What is an index

An index is a structure that sorts the values of one or more columns of a database table. Using an index, you can quickly access specific information in a database table.

The main purpose of index is to speed up the retrieval of data in the table, is a data structure to assist query.

Second, index model, implementation

There are many data structures that can be used to improve read and write efficiency. Three common data structures are hash table, ordered array and search tree.

Hash table

A structure that stores data in key-value pairs. You can find the value of the key directly according to the key to be searched.

Hash implementation ideas store the value in the array, through a hash function to calculate the key into a certain position of the array, and then put the value in the position, that is, the storage position = F (key), F is the hash function.

Hash collision, also known as hash collision, is when multiple keys are computed by the hash function to obtain the same value (address).

Hashing conflict solutions mainly include:

  1. Open addressing – In the event of a conflict, continue to find the next unoccupied storage address.
  2. Rehash function.
  3. Chain address method. HashMap takes this approach, that is, array + linked list (single linked list).

Application Scenario The hash table applies to the scenario where only equivalent query is performed. For interval query, scan all entries.

Orderly array

Application Scenario Ordered arrays perform very well in the equivalent query and range query scenarios, but ordered array indexes are only suitable for static storage engines, because the update operation may involve moving all subsequent data records, which is too expensive.

Search tree

Binary search trees can also be used as indexed data models. The time complexity of the query is O(log(N)). To maintain the query complexity, it is necessary to keep the tree as a balanced binary tree, and to ensure this, the update time complexity is also O(log(N)).

Binary search trees are the most efficient, but in practice most database storage does not apply to binary trees because indexes are not only stored in memory, but also written to disk.

In order for a query to read as little disk as possible, it is necessary to allow the query to access as few blocks as possible, which should apply to an N-tree rather than a binary tree. N tree is widely used in database engine because of its advantages in read/write performance and disk access mode.

InnoDB index model

In MySQL, indexes are implemented at the engine level, so there is no uniform index standard, that is, indexes of different storage engines work differently.

Index-organized tables In InnoDB, tables are stored as indexes according to the order of primary keys. Such tables are called index-organized tables.

InnoDB uses a B+ tree index model, so all data is stored in B+ trees. Each index in InnoDB corresponds to a B+ tree.

The index type

The indexes are classified into primary key indexes, non-primary key indexes (unique indexes and common indexes).

Leaf nodes indexed by primary keys hold entire rows of data. In InnoDB, it is also called a clustered index.

Leaf node contents that are not primary key indexes are primary key values. In InnoDB, it is also called secondary index.

Primary key indexes differ from normal index queries

  • Primary key index query, only need to search the primary key index of B+Tree.
  • For a common index query, search the common index tree to obtain the primary key column value, and then search the primary key index tree again.
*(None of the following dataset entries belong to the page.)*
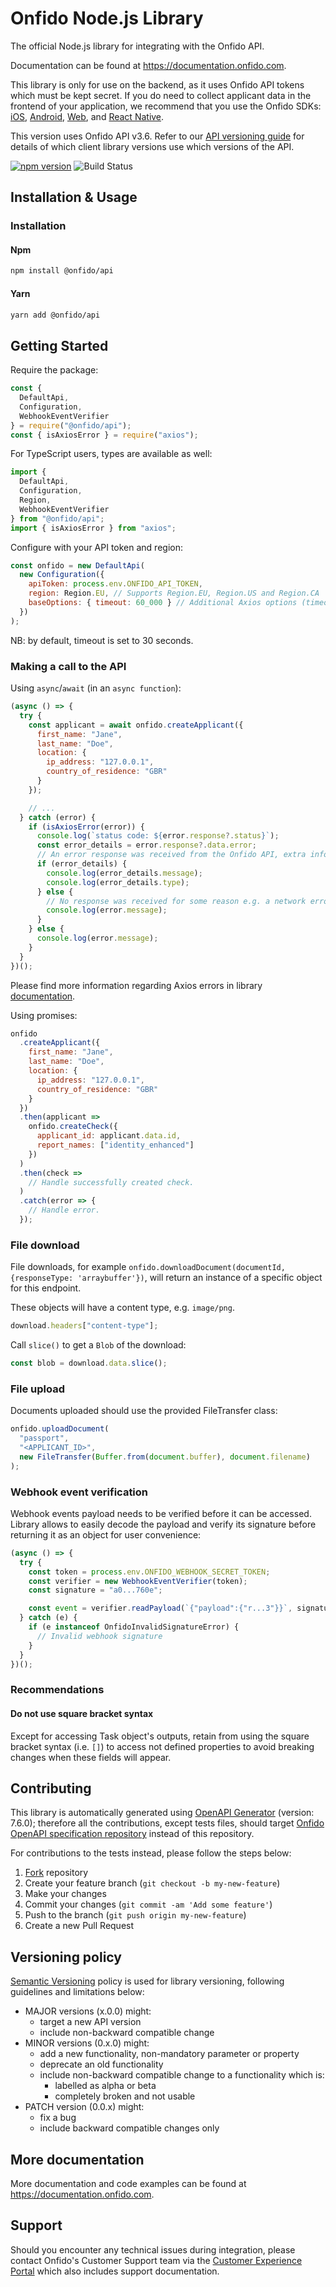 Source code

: # Onfido Node.js Library

The official Node.js library for integrating with the Onfido API.

Documentation can be found at <https://documentation.onfido.com>.

This library is only for use on the backend, as it uses Onfido API tokens which must be kept secret. If you do need to collect applicant data in the frontend of your application, we recommend that you use the Onfido SDKs: [iOS](https://github.com/onfido/onfido-ios-sdk), [Android](https://github.com/onfido/onfido-android-sdk), [Web](https://github.com/onfido/onfido-sdk-ui), and [React Native](https://github.com/onfido/react-native-sdk).

This version uses Onfido API v3.6. Refer to our [API versioning guide](https://developers.onfido.com/guide/api-versioning-policy#client-libraries) for details of which client library versions use which versions of the API.

[![npm version](https://badge.fury.io/js/@onfido%2Fapi.svg)](https://badge.fury.io/js/@onfido%2Fapi)
![Build Status](https://github.com/onfido/onfido-node/actions/workflows/node.yml/badge.svg)

## Installation & Usage

### Installation

#### Npm

```sh
npm install @onfido/api
```

#### Yarn

```sh
yarn add @onfido/api
```

## Getting Started

Require the package:

```js
const {
  DefaultApi,
  Configuration,
  WebhookEventVerifier
} = require("@onfido/api");
const { isAxiosError } = require("axios");
```

For TypeScript users, types are available as well:

```ts
import {
  DefaultApi,
  Configuration,
  Region,
  WebhookEventVerifier
} from "@onfido/api";
import { isAxiosError } from "axios";
```

Configure with your API token and region:

```js
const onfido = new DefaultApi(
  new Configuration({
    apiToken: process.env.ONFIDO_API_TOKEN,
    region: Region.EU, // Supports Region.EU, Region.US and Region.CA
    baseOptions: { timeout: 60_000 } // Additional Axios options (timeout, etc.)
  })
);
```

NB: by default, timeout is set to 30 seconds.

### Making a call to the API

Using `async`/`await` (in an `async function`):

```js
(async () => {
  try {
    const applicant = await onfido.createApplicant({
      first_name: "Jane",
      last_name: "Doe",
      location: {
        ip_address: "127.0.0.1",
        country_of_residence: "GBR"
      }
    });

    // ...
  } catch (error) {
    if (isAxiosError(error)) {
      console.log(`status code: ${error.response?.status}`);
      const error_details = error.response?.data.error;
      // An error response was received from the Onfido API, extra info is available.
      if (error_details) {
        console.log(error_details.message);
        console.log(error_details.type);
      } else {
        // No response was received for some reason e.g. a network error.
        console.log(error.message);
      }
    } else {
      console.log(error.message);
    }
  }
})();
```

Please find more information regarding Axios errors in library [documentation](https://axios-http.com/docs/handling_errors).

Using promises:

```js
onfido
  .createApplicant({
    first_name: "Jane",
    last_name: "Doe",
    location: {
      ip_address: "127.0.0.1",
      country_of_residence: "GBR"
    }
  })
  .then(applicant =>
    onfido.createCheck({
      applicant_id: applicant.data.id,
      report_names: ["identity_enhanced"]
    })
  )
  .then(check =>
    // Handle successfully created check.
  )
  .catch(error => {
    // Handle error.
  });
```

### File download

File downloads, for example `onfido.downloadDocument(documentId, {responseType: 'arraybuffer'})`, will return an instance of a specific object for this endpoint.

These objects will have a content type, e.g. `image/png`.

```js
download.headers["content-type"];
```

Call `slice()` to get a `Blob` of the download:

```js
const blob = download.data.slice();
```

### File upload

Documents uploaded should use the provided FileTransfer class:

```js
onfido.uploadDocument(
  "passport",
  "<APPLICANT_ID>",
  new FileTransfer(Buffer.from(document.buffer), document.filename)
);
```

### Webhook event verification

Webhook events payload needs to be verified before it can be accessed. Library allows to easily decode the payload and verify its signature before returning it as an object for user convenience:

```js
(async () => {
  try {
    const token = process.env.ONFIDO_WEBHOOK_SECRET_TOKEN;
    const verifier = new WebhookEventVerifier(token);
    const signature = "a0...760e";

    const event = verifier.readPayload(`{"payload":{"r...3"}}`, signature);
  } catch (e) {
    if (e instanceof OnfidoInvalidSignatureError) {
      // Invalid webhook signature
    }
  }
})();
```

### Recommendations

#### Do not use square bracket syntax

Except for accessing Task object's outputs, retain from using the square bracket syntax (i.e. `[]`) to access not defined properties to avoid breaking changes when these fields will appear.

## Contributing

This library is automatically generated using [OpenAPI Generator](https://openapi-generator.tech) (version: 7.6.0); therefore all the contributions, except tests files, should target [Onfido OpenAPI specification repository](https://github.com/onfido/onfido-openapi-spec/tree/master) instead of this repository.

For contributions to the tests instead, please follow the steps below:

1. [Fork](https://github.com/onfido/onfido-node/fork) repository
2. Create your feature branch (`git checkout -b my-new-feature`)
3. Make your changes
4. Commit your changes (`git commit -am 'Add some feature'`)
5. Push to the branch (`git push origin my-new-feature`)
6. Create a new Pull Request

## Versioning policy

[Semantic Versioning](https://semver.org) policy is used for library versioning, following guidelines and limitations below:

- MAJOR versions (x.0.0) might:
  - target a new API version
  - include non-backward compatible change
- MINOR versions (0.x.0) might:
  - add a new functionality, non-mandatory parameter or property
  - deprecate an old functionality
  - include non-backward compatible change to a functionality which is:
    - labelled as alpha or beta
    - completely broken and not usable
- PATCH version (0.0.x) might:
  - fix a bug
  - include backward compatible changes only

## More documentation

More documentation and code examples can be found at <https://documentation.onfido.com>.

## Support

Should you encounter any technical issues during integration, please contact Onfido's Customer Support team via the [Customer Experience Portal](https://public.support.onfido.com/) which also includes support documentation.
This process is called back to the table.

In summary, queries based on non-primary key indexes require an additional index tree scan, so primary key queries should be used as much as possible.

InnoDB index structure diagram is shown below, where ID is the primary key and K is the non-primary key index column.

4. Index maintenance

B+ trees need to perform necessary maintenance when inserting new values in order to maintain index order.

Page splitting If new data is inserted into the data and the corresponding data page is full, according to the B+ tree algorithm, a new data page needs to be applied for and part of the data is moved. This process is called page splitting.

Page splitting effects:

  1. Performance deteriorates.
  2. The utilization of data pages is affected. The data that could be placed on one page is divided into two pages, and the overall space utilization is reduced by about 50%.

Page merge If the utilization of two adjacent pages is low due to data deletion, the data pages are merged. The process of page merge is called page merge.

Application scenario of the auto-add primary key

In which scenarios should auto-increment primary keys be used and in which scenarios business field primary keys should be used? (PS: The primary key of the business field must be unique)

From the point of view of performance, the auto-increment primary key mode is consistent with the incremental insertion scenario, which is an append operation without data moving or triggering the splitting of leaf nodes. However, the mode of business field master key is not easy to ensure orderly insertion, and the cost of writing data is relatively high.

In terms of storage space, each leaf node that is not a primary key index contains the value of the primary key. The smaller the primary key length is, the smaller the leaf node of the common index is, and the smaller the space occupied by the common index is. So in your choice, consider the length of the business field and the increment primary key field itself.

In summary, auto-increment of primary keys is often a more reasonable choice for performance and storage space.

Scenarios where business fields are directly home keys

  1. There is only one index;
  2. The index must be unique.

That is, when there is no other index, there is no need to worry about the size of the leaf node of the other index.

Five, the summary

References:

1. Simple index (1)

2. One of the Java collections – HashMap

This article is published by OpenWrite!